To fence or not to fence, that is the question.
In 2011, the City of Warren invested approximately $42,000 in the concrete planters that were installed during the Streetscape project between Liberty Street and Hickory Street. Additional funding is used each year to prepare the beds in the spring.
Knowing that thousands of people will line Pennsylvania Avenue for the Fourth of July parade, should the city protect those assets?
Times Observer photo
Last year orange plastic fencing surrounded these planters during the Fourth of July Parade.
Last year, plastic orange fencing was set up to protect the plantings. But, according to Main Street President Dan Ristau who addressed City Council on Monday night, "We have such a beautiful downtown and then that sight It's hideous in this beautiful, beautiful downtown."
Ristau proposed that he would get a group of four to five people to monitor the plantings on the day of the parade. In the wake of that proposal, council voted not to put up fence.
But concerns were immediately raised regarding Ristau's proposal.
"I don't see how you can maintain it with four to five people," Councilman James Zavinski said. "You're going to have to have people five to six feet apart."
"What happens if a volunteer monitor sees someone messing with or destroying the flowers," Mayor Mark Phillips asked. "What are they supposed to do? What are we empowering that volunteer to do?"
Councilman Dr. Howard Ferguson said that citizens cannot be empowered without the city assuming some degree of liability.
Council Vice President Maurice Cashman asked, if the flowers were trampled, what the plantings would look like for the remainder of the year.
"You only have one shot at this (protecting the flowers)," Ferguson said. "When it's done, it's done. It's just too risky to me to put to risk all the work that has been done down there. To me, it is a matter of risk."
Claiming that "we're not talking about that much fencing," Zavinski said, "I think you have to have it up. (The City) put too much time, effort and money to get this job done and it looks beautiful."
"I think the liability is too great to say to a volunteer group 'go protect city assets.' I think it's too late in the game," Cashman added.

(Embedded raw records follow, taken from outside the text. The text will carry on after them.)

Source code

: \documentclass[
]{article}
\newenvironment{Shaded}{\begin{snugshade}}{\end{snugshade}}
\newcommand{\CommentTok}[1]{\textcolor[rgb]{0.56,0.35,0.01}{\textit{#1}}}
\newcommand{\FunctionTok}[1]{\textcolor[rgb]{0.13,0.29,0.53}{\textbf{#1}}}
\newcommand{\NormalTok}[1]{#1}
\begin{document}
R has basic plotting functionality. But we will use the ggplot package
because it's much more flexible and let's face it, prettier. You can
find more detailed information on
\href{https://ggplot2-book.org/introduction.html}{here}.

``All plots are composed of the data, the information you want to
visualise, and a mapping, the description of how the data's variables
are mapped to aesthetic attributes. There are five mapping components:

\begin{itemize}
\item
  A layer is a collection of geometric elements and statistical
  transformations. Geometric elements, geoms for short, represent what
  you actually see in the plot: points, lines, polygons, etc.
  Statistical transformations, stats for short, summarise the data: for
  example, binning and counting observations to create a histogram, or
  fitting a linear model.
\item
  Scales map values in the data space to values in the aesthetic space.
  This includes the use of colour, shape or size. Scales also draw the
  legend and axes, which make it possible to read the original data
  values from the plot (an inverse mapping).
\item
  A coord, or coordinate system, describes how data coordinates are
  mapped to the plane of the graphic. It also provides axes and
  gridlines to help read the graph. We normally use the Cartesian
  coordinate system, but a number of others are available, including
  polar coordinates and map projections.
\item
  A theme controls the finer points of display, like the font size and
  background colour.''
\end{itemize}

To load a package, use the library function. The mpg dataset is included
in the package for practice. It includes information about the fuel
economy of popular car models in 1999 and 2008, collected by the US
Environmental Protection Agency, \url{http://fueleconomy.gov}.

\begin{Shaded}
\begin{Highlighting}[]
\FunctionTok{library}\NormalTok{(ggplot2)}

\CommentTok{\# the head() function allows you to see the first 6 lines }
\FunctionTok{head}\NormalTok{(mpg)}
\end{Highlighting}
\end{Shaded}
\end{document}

Councilman John Lewis noted that the motion rejected was just to not put fence up, not to empower anyone.
Cashman proposed that alternate proposals, as well as fencing, be revisited at the June council meeting.
Further down the street, starting in the 440 block of Pennsylvania Avenue and proceeding west, Councilman Joseph Sprentz asked Department of Public Works Director Mike Holtz if the seedlings recently planted there would be fenced as well.
Holtz said that he "was not planning to but could."
"That is a very highly used area for the paradewhere the new seedlings and bushes are," Acting City Manager Mary Ann Nau said.
Councilman Sam Harvey asked if the city could make parade fencing out of lawn chairs.